From the dresser: underwear, socks, the small jewelry from her original bag.

She leaves the gold gown hanging in the closet.

The dress that made every man in La Sirena want her.

The helmet sits on the floor where she dropped it days ago.

The riding jacket stays draped over the desk chair.

The acrylic paints her father uses, still on the kitchen counter where I put them. She doesn't pack those either.

Every piece she leaves behind is a promise she'll return. She's leaving pieces of herself here because she knows what I refuse to admit. That she belongs to me. Going back as who she was, not who she's become. The woman I've turned her into stays here, waiting.

Halfway through packing, she pauses with an armful of clothes.

Her eyes go to the wall above the bed. The painting.

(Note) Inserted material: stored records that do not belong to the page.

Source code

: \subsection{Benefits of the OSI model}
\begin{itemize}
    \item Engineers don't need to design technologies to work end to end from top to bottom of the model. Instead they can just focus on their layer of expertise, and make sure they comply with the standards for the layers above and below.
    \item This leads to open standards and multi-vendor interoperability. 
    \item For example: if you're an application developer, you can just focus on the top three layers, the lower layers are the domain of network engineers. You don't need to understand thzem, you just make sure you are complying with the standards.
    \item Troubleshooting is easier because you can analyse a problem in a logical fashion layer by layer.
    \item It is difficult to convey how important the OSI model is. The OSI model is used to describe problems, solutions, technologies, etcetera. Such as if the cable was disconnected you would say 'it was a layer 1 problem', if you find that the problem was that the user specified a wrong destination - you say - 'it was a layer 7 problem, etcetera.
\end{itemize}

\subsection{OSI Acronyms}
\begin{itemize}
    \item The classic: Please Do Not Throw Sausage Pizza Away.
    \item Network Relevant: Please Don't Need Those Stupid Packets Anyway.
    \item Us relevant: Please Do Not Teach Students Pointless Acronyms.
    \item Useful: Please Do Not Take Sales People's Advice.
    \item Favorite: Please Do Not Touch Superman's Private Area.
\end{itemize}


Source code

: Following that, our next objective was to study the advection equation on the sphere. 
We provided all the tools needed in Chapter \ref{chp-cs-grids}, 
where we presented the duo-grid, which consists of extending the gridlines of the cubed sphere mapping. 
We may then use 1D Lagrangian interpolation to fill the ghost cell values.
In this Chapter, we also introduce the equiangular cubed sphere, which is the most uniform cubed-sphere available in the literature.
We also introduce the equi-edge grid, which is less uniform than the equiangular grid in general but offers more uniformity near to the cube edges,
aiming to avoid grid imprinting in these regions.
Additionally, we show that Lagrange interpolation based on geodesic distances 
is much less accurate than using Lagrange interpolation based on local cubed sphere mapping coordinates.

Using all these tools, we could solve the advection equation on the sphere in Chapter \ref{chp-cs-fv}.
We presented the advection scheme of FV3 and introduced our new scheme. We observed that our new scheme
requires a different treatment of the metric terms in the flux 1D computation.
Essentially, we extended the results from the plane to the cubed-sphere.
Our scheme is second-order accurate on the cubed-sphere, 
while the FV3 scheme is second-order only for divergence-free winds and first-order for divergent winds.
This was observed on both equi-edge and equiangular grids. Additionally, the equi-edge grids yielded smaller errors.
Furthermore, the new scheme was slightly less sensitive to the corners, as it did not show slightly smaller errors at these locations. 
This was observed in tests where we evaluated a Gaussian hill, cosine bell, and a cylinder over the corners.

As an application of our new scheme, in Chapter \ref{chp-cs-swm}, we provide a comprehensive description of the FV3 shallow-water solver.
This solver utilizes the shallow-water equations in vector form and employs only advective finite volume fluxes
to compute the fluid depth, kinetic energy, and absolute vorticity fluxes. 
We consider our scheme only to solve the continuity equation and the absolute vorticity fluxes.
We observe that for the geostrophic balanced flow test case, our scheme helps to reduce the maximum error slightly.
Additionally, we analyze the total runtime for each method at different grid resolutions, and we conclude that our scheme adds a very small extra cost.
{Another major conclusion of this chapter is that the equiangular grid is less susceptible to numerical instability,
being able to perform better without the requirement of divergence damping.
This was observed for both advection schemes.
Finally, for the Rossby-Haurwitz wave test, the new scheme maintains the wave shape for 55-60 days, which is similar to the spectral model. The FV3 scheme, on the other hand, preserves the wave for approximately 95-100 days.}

Her father's watercolor of my garden, the streak still visible in the leftmost bloom.

She stares at it for three seconds, her face doing something I read as goodbye to the room. Then back to the duffel.

While she's in the closet for the last load, I move to the desk. Open the operational logbook. Find the Day 27 page. The day she kissed me back. Tear it out along the perforation. Fold it once, twice. Small enough to hide.

I cross to the bed, lift the leotard she's placed on top.

There's an inner pocket in the bodice. I slip the folded page inside, replace the leotard.

Nine seconds total. She doesn't see. The logbook page hidden where she might find it, or might not.

Evidence of what I've done, what I am, tucked against the fabric that will touch her skin.

She finishes packing. Ten minutes of neither of us speaking. The apartment holds our silence like it's something physical. It already feels like a ghost lives here.

At the door, duffels at her feet, we face each other. Three feet between us that might as well be three miles.

"Stay alive," she says.

The dry register that cuts deepest. Not "I love you." She's never said it, won't say it as a goodbye. Just the hardest thing she could ask of me.

"Daphne."

Just her name. I won't say the words either. Won't make this a goodbye. The others will have questions about her leaving. Adrian will give me that knowing look. Marisol will probably say she saw this coming. Let them.

She kisses me then. Hard, brief, maybe four seconds of her mouth pressing everything we're not saying against mine.

She kisses me like she's branding me, like she knows I'll taste her on my mouth for days, like she's marking me as hers even as I send her away.

Then she breaks it, picks up her duffels, walks through the door.

I stand in the doorway watching her descend with Logan's men. The GPS tracker in their car will show me every mile she travels away from me. The car door closes. The engine starts. I move to the window, watch the black SUV turn onto Calle Ocho, head north, disappear around the second corner.

Gone.

My chest feels like someone reached in and tore something out by the root. Watching the one good thing you've ever had walk away.

The apartment is the same but different. Her side of the bed unmade where she didn't have time to fix it. The closet half-empty. The helmet on the floor like an accusation. The apartment echoes wrong without her breathing in it.

I cross to the bed. Above it, the painting of my garden. Bougainvillea spilling across the stone bench I've sat on every morning for nine years. The streak through the leftmost bloom from where the old man spilled water that morning I found him. I can't look at it now. Not with her gone.

I lift the painting off the two small nails, the paper buckling slightly in my hands. Carry it to the desk, open the drawer where I keep batteries and spare supplies. Lay the painting face-down in the drawer, on top of everything. Close the drawer.

The verdict settles back into my chest, familiar as my own pulse. I'm the man who destroys what he touches. The troubled veteran the papers write about. The monster parents pull their children away from.

For two weeks I let myself believe I could be something else. That the bubble could hold. That loving her could change what I am. That I could be the kind of man who brings home croissants.

But the paper told the truth. The verdict was always there, waiting. When Tuesday comes and Hallstein goes down, I'll be exactly who they said I was. The unstable soldier with the grudge. And she'll be safe in Pristine with her father and his roses, nowhere near me when I detonate.